*** Data ***
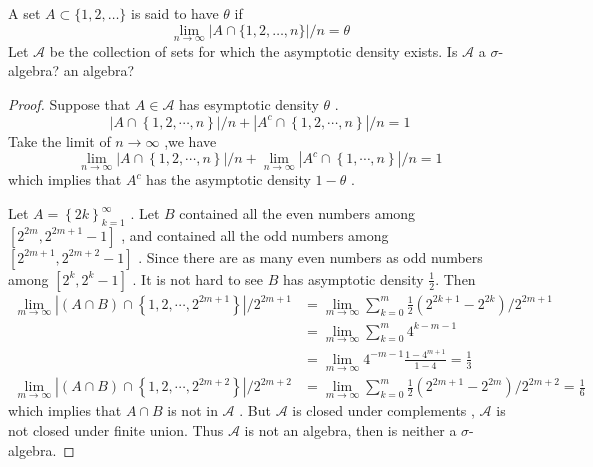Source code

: \documentclass[../main.tex]{subfiles}
\begin{document}
\begin{exercise}{}{}
A set $A \subset \{1, 2, \dots\}$ is said to have  $\theta$ if
\[
\lim_{n\to\infty} |A \cap \{1, 2, \dots, n\}|/n = \theta
\]
Let $\mathcal{A}$ be the collection of sets for which the asymptotic density exists. Is $\mathcal{A}$ a $\sigma$-algebra? an algebra?
\end{exercise}
\begin{proof}
    Suppose that \(  A\in \mathcal{A}  \) has esymptotic density \(   \theta   \) .  \[
    \left| A\cap \left\{ 1,2,\cdots ,n \right\} \right|/n+ \left| A^{c}\cap \left\{ 1,2,\cdots ,n \right\} \right|/n= 1  
    \]  Take the limit of \(  n\to \infty  \) ,we have \[
    \lim_{n\to \infty} \left| A\cap \left\{ 1,2,\cdots ,n \right\} \right|/n + \lim_{n\to \infty} \left| A^{c}\cap \left\{  1,\cdots,n  \right\} \right|/n = 1  
    \] which implies that \(  A^{c}  \) has the asymptotic density \(  1- \theta   \) .  
    
    Let \(  A = \left\{ 2k \right\} _{k= 1}^{\infty} \) .  Let \(  B   \) contained all the even numbers among \(  \left[ 2^{2m}, 2^{2m+ 1}-1 \right]   \)  , and contained all the odd numbers among \(  \left[ 2^{2m+ 1}, 2^{2m+ 2}-1 \right]   \)   . Since there are as many even numbers as odd numbers among \(  \left[ 2^{k},2^{k}-1 \right]   \) . It is not hard to see \(  B  \) has asymptotic density \(  \frac{1}{2}  \).  Then \[
   \begin{aligned}
    \lim_{m\to \infty} \left| \left( A\cap B \right) \cap \left\{ 1,2,\cdots ,2^{2m+ 1} \right\}  \right|/2^{2m+ 1}&=\lim_{m\to \infty}\sum _{k = 0}^{m} \frac{1 }{2 }\left( 2^{2k+ 1}-2^{2k} \right)/2^{2m+ 1}\\ 
     &= \lim_{m\to \infty} \sum _{k = 0}^{m} 4^{k-m-1}\\ 
      &= \lim_{m\to \infty} 4^{-m-1} \frac{1-4^{m+ 1} }{ 1-4}= \frac{1 }{3 }  
   \end{aligned}
    \]   \[
    \begin{aligned}
    \lim_{m\to \infty} \left| \left( A\cap B \right) \cap \left\{ 1,2,\cdots ,2^{2m+ 2} \right\} \right|/ 2^{2m+ 2} &=  \lim_{m\to \infty}  \sum _{k = 0}^{m} \frac{1}{2}\left( 2^{2m+ 1}-2^{2m} \right)/2^{2m+ 2} = \frac{1}{6}
    \end{aligned}
    \] which implies that  \(  A\cap B  \) is not in \(  \mathcal{A}  \) . But \(  \mathcal{A}  \) is closed under complements ,  \(  \mathcal{A}  \) is not closed under finite union. Thus \(  \mathcal{A}  \) is not an algebra, then is neither a \(   \sigma   \)- algebra.         
\end{proof}
\end{document}
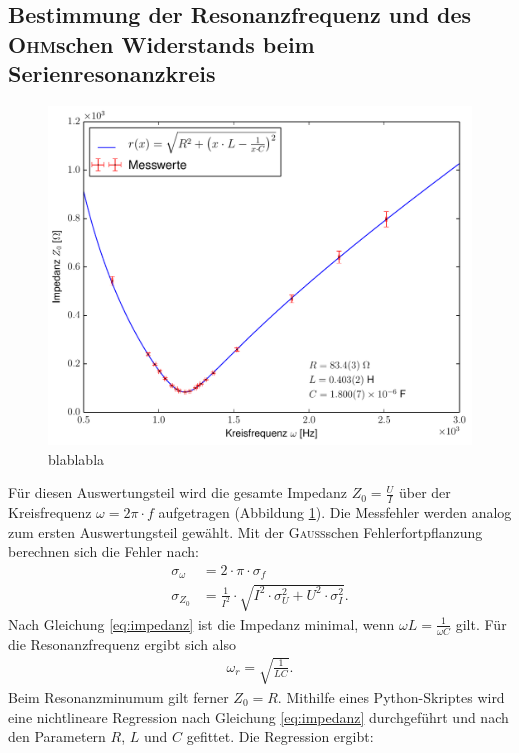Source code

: \documentclass[12pt,a4paper,titlepage,headinclude]{scrartcl}
\numberwithin{equation}{section}
\newcommand{\person}[1]{\textsc{#1}}
\begin{document}
\subsection{Bestimmung der Resonanzfrequenz und des \person{Ohm}schen Widerstands beim Serienresonanzkreis}
\begin{figure}[h!]
	\centering
	\includegraphics[width=\textwidth]{plot2.pdf}
	\caption{blablabla}
	\label{fig:plot2}
\end{figure}
Für diesen Auswertungsteil wird die gesamte Impedanz $Z_0=\frac{U}{I}$ über der Kreisfrequenz $\omega=2\pi\cdot f$ aufgetragen (Abbildung \ref{fig:plot2}). Die Messfehler werden analog zum ersten Auswertungsteil gewählt. Mit der \person{Gauss}schen Fehlerfortpflanzung berechnen sich die Fehler nach:
\begin{align}
	\sigma_{\omega}&=2 \cdot \pi \cdot \sigma_{f}\\
	\sigma_{Z_0}&=\frac{1}{I^{2}} \cdot \sqrt{I^{2} \cdot \sigma_{U}^{2} + U^{2} \cdot \sigma_{I}^{2}}.
	\label{eq:sigmaomegaz02}
\end{align}
Nach Gleichung \eqref{eq:impedanz} ist die Impedanz minimal, wenn $\omega L =\frac{1}{\omega C}$ gilt. Für die Resonanzfrequenz ergibt sich also
\begin{align}
	\omega_r=\sqrt{\frac{1}{LC}}.
	\label{eq:resonanz}
\end{align}
Beim Resonanzminumum gilt ferner $Z_0=R$. Mithilfe eines Python-Skriptes wird eine nichtlineare Regression nach Gleichung \eqref{eq:impedanz} durchgeführt und nach den Parametern $R$, $L$ und $C$ gefittet. Die Regression ergibt:
\end{document}
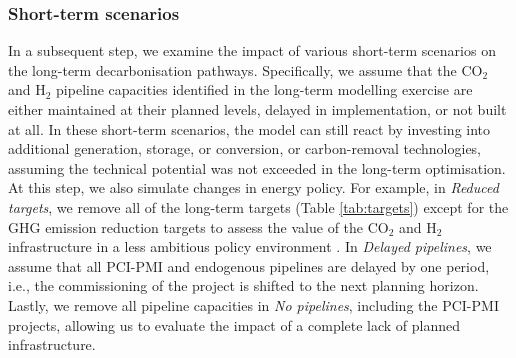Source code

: \documentclass[pdflatex,sn-nature]{sn-jnl}%
\theoremstyle{thmstyleone}%
\theoremstyle{thmstyletwo}%
\theoremstyle{thmstylethree}%
\begin{document}
\subsubsection{Short-term scenarios}
\label{sec:short-term_scenarios}
In a subsequent step, we examine the impact of various short-term scenarios on the long-term decarbonisation pathways. Specifically, we assume that the CO$_2$ and H$_2$ pipeline capacities identified in the long-term modelling exercise are either maintained at their planned levels, delayed in implementation, or not built at all.
In these short-term scenarios, the model can still react by investing into additional generation, storage, or conversion, or carbon-removal technologies, assuming the technical potential was not exceeded in the long-term optimisation. At this step, we also simulate changes in energy policy. For example, in \textit{Reduced targets}, we remove all of the long-term targets (Table \ref{tab:targets}) except for the GHG emission reduction targets to assess the value of the CO$_2$ and H$_2$ infrastructure in a less ambitious policy environment \cite{europeancourtofauditorsEUsIndustrialPolicy2024}. In \textit{Delayed pipelines}, we assume that all PCI-PMI and endogenous pipelines are delayed by one period, i.e., the commissioning of the project is shifted to the next planning horizon. Lastly, we remove all pipeline capacities in \textit{No pipelines}, including the PCI-PMI projects, allowing us to evaluate the impact of a complete lack of planned infrastructure. 
\end{document}

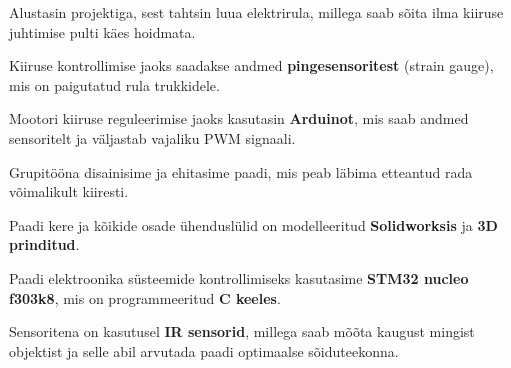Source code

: \documentclass[letterpaper]{deedy-resume} %
\begin{document}
\begin{minipage}[t]{0.66\textwidth}
\begin{tightitemize}
\item Alustasin projektiga, sest tahtsin luua elektrirula, millega saab sõita ilma kiiruse juhtimise pulti käes hoidmata.
\item Kiiruse kontrollimise jaoks saadakse andmed \textbf{pingesensoritest} (strain gauge), mis on paigutatud rula trukkidele.
\item Mootori kiiruse reguleerimise jaoks kasutasin \textbf{Arduinot}, mis saab andmed sensoritelt ja väljastab vajaliku PWM signaali.
\end{tightitemize}

\sectionspace %



\begin{tightitemize}
\item Grupitööna disainisime ja ehitasime paadi, mis peab läbima etteantud rada võimalikult kiiresti.
\item Paadi kere ja kõikide osade ühenduslülid on modelleeritud \textbf{Solidworksis} ja \textbf{3D prinditud}.
\item Paadi elektroonika süsteemide kontrollimiseks kasutasime \textbf{STM32 nucleo f303k8}, mis on programmeeritud \textbf{C keeles}.
\item Sensoritena on kasutusel \textbf{IR sensorid}, millega saab mõõta kaugust mingist objektist ja selle abil arvutada paadi optimaalse sõiduteekonna.
\end{tightitemize}



\end{minipage}
\end{document}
*** End of Data ***
Write out the entries above verbatim, without pictures.

Source code

: \documentclass[../main.tex]{subfiles}
\begin{document}
\begin{exercise}{}{}
A set $A \subset \{1, 2, \dots\}$ is said to have  $\theta$ if
\[
\lim_{n\to\infty} |A \cap \{1, 2, \dots, n\}|/n = \theta
\]
Let $\mathcal{A}$ be the collection of sets for which the asymptotic density exists. Is $\mathcal{A}$ a $\sigma$-algebra? an algebra?
\end{exercise}
\begin{proof}
    Suppose that \(  A\in \mathcal{A}  \) has esymptotic density \(   \theta   \) .  \[
    \left| A\cap \left\{ 1,2,\cdots ,n \right\} \right|/n+ \left| A^{c}\cap \left\{ 1,2,\cdots ,n \right\} \right|/n= 1  
    \]  Take the limit of \(  n\to \infty  \) ,we have \[
    \lim_{n\to \infty} \left| A\cap \left\{ 1,2,\cdots ,n \right\} \right|/n + \lim_{n\to \infty} \left| A^{c}\cap \left\{  1,\cdots,n  \right\} \right|/n = 1  
    \] which implies that \(  A^{c}  \) has the asymptotic density \(  1- \theta   \) .  
    
    Let \(  A = \left\{ 2k \right\} _{k= 1}^{\infty} \) .  Let \(  B   \) contained all the even numbers among \(  \left[ 2^{2m}, 2^{2m+ 1}-1 \right]   \)  , and contained all the odd numbers among \(  \left[ 2^{2m+ 1}, 2^{2m+ 2}-1 \right]   \)   . Since there are as many even numbers as odd numbers among \(  \left[ 2^{k},2^{k}-1 \right]   \) . It is not hard to see \(  B  \) has asymptotic density \(  \frac{1}{2}  \).  Then \[
   \begin{aligned}
    \lim_{m\to \infty} \left| \left( A\cap B \right) \cap \left\{ 1,2,\cdots ,2^{2m+ 1} \right\}  \right|/2^{2m+ 1}&=\lim_{m\to \infty}\sum _{k = 0}^{m} \frac{1 }{2 }\left( 2^{2k+ 1}-2^{2k} \right)/2^{2m+ 1}\\ 
     &= \lim_{m\to \infty} \sum _{k = 0}^{m} 4^{k-m-1}\\ 
      &= \lim_{m\to \infty} 4^{-m-1} \frac{1-4^{m+ 1} }{ 1-4}= \frac{1 }{3 }  
   \end{aligned}
    \]   \[
    \begin{aligned}
    \lim_{m\to \infty} \left| \left( A\cap B \right) \cap \left\{ 1,2,\cdots ,2^{2m+ 2} \right\} \right|/ 2^{2m+ 2} &=  \lim_{m\to \infty}  \sum _{k = 0}^{m} \frac{1}{2}\left( 2^{2m+ 1}-2^{2m} \right)/2^{2m+ 2} = \frac{1}{6}
    \end{aligned}
    \] which implies that  \(  A\cap B  \) is not in \(  \mathcal{A}  \) . But \(  \mathcal{A}  \) is closed under complements ,  \(  \mathcal{A}  \) is not closed under finite union. Thus \(  \mathcal{A}  \) is not an algebra, then is neither a \(   \sigma   \)- algebra.         
\end{proof}
\end{document}
Source code

: \documentclass[12pt,a4paper,titlepage,headinclude]{scrartcl}
\numberwithin{equation}{section}
\newcommand{\person}[1]{\textsc{#1}}
\begin{document}
\subsection{Bestimmung der Resonanzfrequenz und des \person{Ohm}schen Widerstands beim Serienresonanzkreis}
\begin{figure}[h!]
	\centering
	\includegraphics[width=\textwidth]{plot2.pdf}
	\caption{blablabla}
	\label{fig:plot2}
\end{figure}
Für diesen Auswertungsteil wird die gesamte Impedanz $Z_0=\frac{U}{I}$ über der Kreisfrequenz $\omega=2\pi\cdot f$ aufgetragen (Abbildung \ref{fig:plot2}). Die Messfehler werden analog zum ersten Auswertungsteil gewählt. Mit der \person{Gauss}schen Fehlerfortpflanzung berechnen sich die Fehler nach:
\begin{align}
	\sigma_{\omega}&=2 \cdot \pi \cdot \sigma_{f}\\
	\sigma_{Z_0}&=\frac{1}{I^{2}} \cdot \sqrt{I^{2} \cdot \sigma_{U}^{2} + U^{2} \cdot \sigma_{I}^{2}}.
	\label{eq:sigmaomegaz02}
\end{align}
Nach Gleichung \eqref{eq:impedanz} ist die Impedanz minimal, wenn $\omega L =\frac{1}{\omega C}$ gilt. Für die Resonanzfrequenz ergibt sich also
\begin{align}
	\omega_r=\sqrt{\frac{1}{LC}}.
	\label{eq:resonanz}
\end{align}
Beim Resonanzminumum gilt ferner $Z_0=R$. Mithilfe eines Python-Skriptes wird eine nichtlineare Regression nach Gleichung \eqref{eq:impedanz} durchgeführt und nach den Parametern $R$, $L$ und $C$ gefittet. Die Regression ergibt:
\end{document}
Source code

: \documentclass[pdflatex,sn-nature]{sn-jnl}%
\theoremstyle{thmstyleone}%
\theoremstyle{thmstyletwo}%
\theoremstyle{thmstylethree}%
\begin{document}
\subsubsection{Short-term scenarios}
\label{sec:short-term_scenarios}
In a subsequent step, we examine the impact of various short-term scenarios on the long-term decarbonisation pathways. Specifically, we assume that the CO$_2$ and H$_2$ pipeline capacities identified in the long-term modelling exercise are either maintained at their planned levels, delayed in implementation, or not built at all.
In these short-term scenarios, the model can still react by investing into additional generation, storage, or conversion, or carbon-removal technologies, assuming the technical potential was not exceeded in the long-term optimisation. At this step, we also simulate changes in energy policy. For example, in \textit{Reduced targets}, we remove all of the long-term targets (Table \ref{tab:targets}) except for the GHG emission reduction targets to assess the value of the CO$_2$ and H$_2$ infrastructure in a less ambitious policy environment \cite{europeancourtofauditorsEUsIndustrialPolicy2024}. In \textit{Delayed pipelines}, we assume that all PCI-PMI and endogenous pipelines are delayed by one period, i.e., the commissioning of the project is shifted to the next planning horizon. Lastly, we remove all pipeline capacities in \textit{No pipelines}, including the PCI-PMI projects, allowing us to evaluate the impact of a complete lack of planned infrastructure. 
\end{document}

Source code

: \documentclass[letterpaper]{deedy-resume} %
\begin{document}
\begin{minipage}[t]{0.66\textwidth}
\begin{tightitemize}
\item Alustasin projektiga, sest tahtsin luua elektrirula, millega saab sõita ilma kiiruse juhtimise pulti käes hoidmata.
\item Kiiruse kontrollimise jaoks saadakse andmed \textbf{pingesensoritest} (strain gauge), mis on paigutatud rula trukkidele.
\item Mootori kiiruse reguleerimise jaoks kasutasin \textbf{Arduinot}, mis saab andmed sensoritelt ja väljastab vajaliku PWM signaali.
\end{tightitemize}

\sectionspace %



\begin{tightitemize}
\item Grupitööna disainisime ja ehitasime paadi, mis peab läbima etteantud rada võimalikult kiiresti.
\item Paadi kere ja kõikide osade ühenduslülid on modelleeritud \textbf{Solidworksis} ja \textbf{3D prinditud}.
\item Paadi elektroonika süsteemide kontrollimiseks kasutasime \textbf{STM32 nucleo f303k8}, mis on programmeeritud \textbf{C keeles}.
\item Sensoritena on kasutusel \textbf{IR sensorid}, millega saab mõõta kaugust mingist objektist ja selle abil arvutada paadi optimaalse sõiduteekonna.
\end{tightitemize}



\end{minipage}
\end{document}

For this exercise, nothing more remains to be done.